[TASK OBJECTIVE] From the records below, output exactly the lines running from the line containing "on its environment" through the line containing "sible to most foreigners.", and no others.

══════════════════════════════

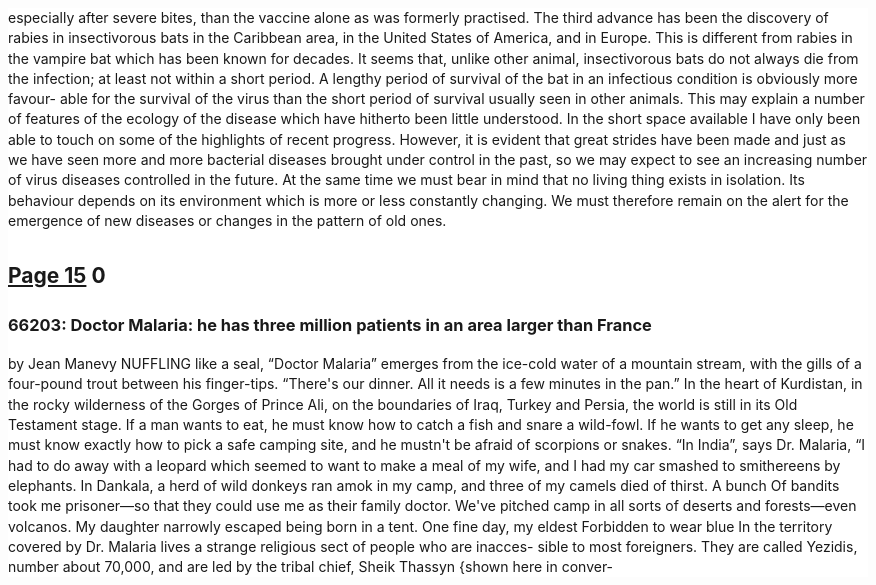 especially after severe bites, than the vaccine alone as 
was formerly practised. 
The third advance has been the discovery of rabies in 
insectivorous bats in the Caribbean area, in the United 
States of America, and in Europe. This is different from 
rabies in the vampire bat which has been known for 
decades. It seems that, unlike other animal, insectivorous 
bats do not always die from the infection; at least not 
within a short period. A lengthy period of survival of 
the bat in an infectious condition is obviously more favour- 
able for the survival of the virus than the short period 
of survival usually seen in other animals. This may 
explain a number of features of the ecology of the 
disease which have hitherto been little understood. 
In the short space available I have only been able to 
touch on some of the highlights of recent progress. 
However, it is evident that great strides have been made 
and just as we have seen more and more bacterial diseases 
brought under control in the past, so we may expect to 
see an increasing number of virus diseases controlled in 
the future. At the same time we must bear in mind that 
no living thing exists in isolation. Its behaviour depends 
on its environment which is more or less constantly 
changing. We must therefore remain on the alert for 
the emergence of new diseases or changes in the pattern 
of old ones.

## [Page 15](066182engo.pdf#page=15) 0

### 66203: Doctor Malaria: he has three million patients in an area larger than France

by Jean Manevy 
NUFFLING like a seal, “Doctor Malaria” emerges from the 
ice-cold water of a mountain stream, with the gills of a 
four-pound trout between his finger-tips. 
“There's our dinner. All it needs is a few minutes in the pan.” 
In the heart of Kurdistan, in the rocky wilderness of the Gorges 
of Prince Ali, on the boundaries of Iraq, Turkey and Persia, the 
world is still in its Old Testament stage. If a man wants to eat, 
he must know how to catch a fish and snare a wild-fowl. If he 
wants to get any sleep, he must know exactly how to pick a safe 
camping site, and he mustn't be afraid of scorpions or snakes. 
“In India”, says Dr. Malaria, “I had to do away with a leopard 
which seemed to want to make a meal of my wife, and I had my 
car smashed to smithereens by elephants. In Dankala, a herd 
of wild donkeys ran amok in my camp, and three of my camels 
died of thirst. A bunch Of bandits took me prisoner—so that 
they could use me as their family doctor. We've pitched camp in 
all sorts of deserts and forests—even volcanos. My daughter 
narrowly escaped being born in a tent. One fine day, my eldest 
Forbidden 
to wear blue 
In the territory covered 
by Dr. Malaria lives 
a strange religious sect 
of people who are inacces- 
sible to most foreigners. 
They are called Yezidis, 
number about 70,000, 
and are led by the tribal 
chief, Sheik  Thassyn 
{shown here in conver-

══════════════════════════════

[TASK ANSWER]
on its environment which is more or less constantly 
changing. We must therefore remain on the alert for 
the emergence of new diseases or changes in the pattern 
of old ones.

## [Page 15](066182engo.pdf#page=15) 0

### 66203: Doctor Malaria: he has three million patients in an area larger than France

by Jean Manevy 
NUFFLING like a seal, “Doctor Malaria” emerges from the 
ice-cold water of a mountain stream, with the gills of a 
four-pound trout between his finger-tips. 
“There's our dinner. All it needs is a few minutes in the pan.” 
In the heart of Kurdistan, in the rocky wilderness of the Gorges 
of Prince Ali, on the boundaries of Iraq, Turkey and Persia, the 
world is still in its Old Testament stage. If a man wants to eat, 
he must know how to catch a fish and snare a wild-fowl. If he 
wants to get any sleep, he must know exactly how to pick a safe 
camping site, and he mustn't be afraid of scorpions or snakes. 
“In India”, says Dr. Malaria, “I had to do away with a leopard 
which seemed to want to make a meal of my wife, and I had my 
car smashed to smithereens by elephants. In Dankala, a herd 
of wild donkeys ran amok in my camp, and three of my camels 
died of thirst. A bunch Of bandits took me prisoner—so that 
they could use me as their family doctor. We've pitched camp in 
all sorts of deserts and forests—even volcanos. My daughter 
narrowly escaped being born in a tent. One fine day, my eldest 
Forbidden 
to wear blue 
In the territory covered 
by Dr. Malaria lives 
a strange religious sect 
of people who are inacces- 
sible to most foreigners. 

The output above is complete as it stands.